If the gears are not marked with mounting distances — or it is just too difficult to measure — you have to resort to a trialand- error method of looking at contact patterns and adjusting the components until you have an acceptable pattern and backlash. There are several issues with this method. If the gearbox is not designed with shims but uses ground spacers, it can become an expensive and tedious process. Also, you have to judge if the contact pattern is in fact correct. Contact patterns seldom have the nice picturesque appearance that you see in the literature. The shape and size of the pattern can vary widely from the classic elliptical pattern. If possible, request copies of the contact pattern from the manufacturer of the gears when you order them. These can be transfers of actual marking compound lifted from the tooth surface with transparent tape or photos. Transfers are best. The manufacturer may also be able to leave the pattern and compound on the gears when they ship them to you so you see exactly what it looks like on the teeth. (Make sure you record that because it will change if the gears are assembled and run again at the wrong position). You have to order all of those options; they are not customary.

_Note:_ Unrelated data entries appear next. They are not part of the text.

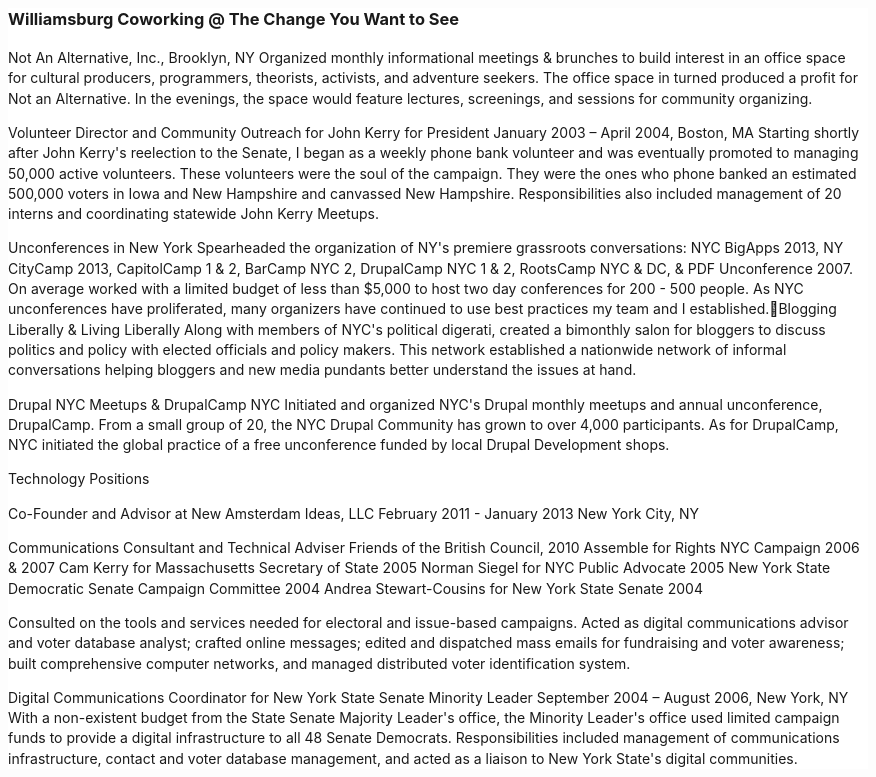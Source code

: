 ### Williamsburg Coworking @ The Change You Want to See 
Not An Alternative, Inc., Brooklyn, NY
Organized monthly informational meetings & brunches to build interest in an office space for cultural producers, programmers, theorists, activists, and adventure seekers. The office space in turned produced a profit for Not an Alternative. In the evenings, the space would feature lectures, screenings, and sessions for community organizing.

Volunteer Director and Community Outreach for John Kerry for President
January 2003 – April 2004, Boston, MA
Starting shortly after John Kerry's reelection to the Senate, I began as a weekly phone bank volunteer and was eventually promoted to managing 50,000 active volunteers. These volunteers were the soul of the campaign. They were the ones who phone banked an estimated 500,000 voters in Iowa and New Hampshire and canvassed New Hampshire. Responsibilities also included management of 20 interns and coordinating statewide John Kerry Meetups.

Unconferences in New York
Spearheaded the organization of NY's premiere grassroots conversations: NYC BigApps 2013, NY CityCamp 2013, CapitolCamp 1 & 2, BarCamp NYC 2, DrupalCamp NYC 1 & 2, RootsCamp NYC & DC, & PDF Unconference 2007. On average worked with a limited budget of less than $5,000 to host two day conferences for 200 - 500 people. As NYC unconferences have proliferated, many organizers have continued to use best practices my team and I established.Blogging Liberally & Living Liberally 
Along with members of NYC's political digerati, created a bimonthly salon for bloggers to discuss politics and policy with elected officials and policy makers. This network established a nationwide network of informal conversations helping bloggers and new media pundants better understand the issues at hand.

Drupal NYC Meetups & DrupalCamp NYC 
Initiated and organized NYC's Drupal monthly meetups and annual unconference, DrupalCamp. From a small group of 20, the NYC Drupal Community has grown to over 4,000 participants. As for DrupalCamp, NYC initiated the global practice of a free unconference funded by local Drupal Development shops.

Technology Positions

Co-Founder and Advisor at New Amsterdam Ideas, LLC
February 2011 - January 2013
New York City, NY

Communications Consultant and Technical Adviser
Friends of the British Council, 2010
Assemble for Rights NYC Campaign 2006 & 2007 
Cam Kerry for Massachusetts Secretary of State 2005
Norman Siegel for NYC Public Advocate 2005
New York State Democratic Senate Campaign Committee 2004
Andrea Stewart-Cousins for New York State Senate 2004 

Consulted on the tools and services needed for electoral and issue-based campaigns. Acted as digital communications advisor and voter database analyst; crafted online messages; edited and dispatched mass emails for fundraising and voter awareness; built comprehensive computer networks, and managed distributed voter identification system.

Digital Communications Coordinator for New York State Senate Minority Leader
September 2004 – August 2006, New York, NY
With a non-existent budget from the State Senate Majority Leader's office, the Minority Leader's office used limited campaign funds to provide a digital infrastructure to all 48 Senate Democrats. Responsibilities included management of communications infrastructure, contact and voter database management, and acted as a liaison to New York State's digital communities.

The position is usually the overriding factor to look at. It is very easy to overlook a positioning error because you do not know how to interpret the appearance of the contact pattern. You need to look at contact patterns on both sides of the teeth — even if the gears only turn in one direction. Assembly people often give up before they get the proper setup.
There is a bit of a technique involved in applying tooth marking compound. Also, if you do not know what the contact pattern is supposed to look like, you need some guidance as to how to move the gears and what to look for. That is beyond the scope of a brief article like this one, but is very well documented in a national standard. ANSI/AGMA 2008-D11 — Assembling Bevel Gears — is available from the American Gear Manufacturers Association — www.agma.org. The document has examples of contact patterns, and what to do to correct them, as well as a detailed procedure on how to apply and use tooth marking compound. There are also detailed examples of measuring components to calculate shims, as well as tooling examples that can help reduce calculations and assembly time. The document is not only intended for the assembly room, but also gives the gearbox designer a great idea of what to provide to make assembly quicker, better and more accurate.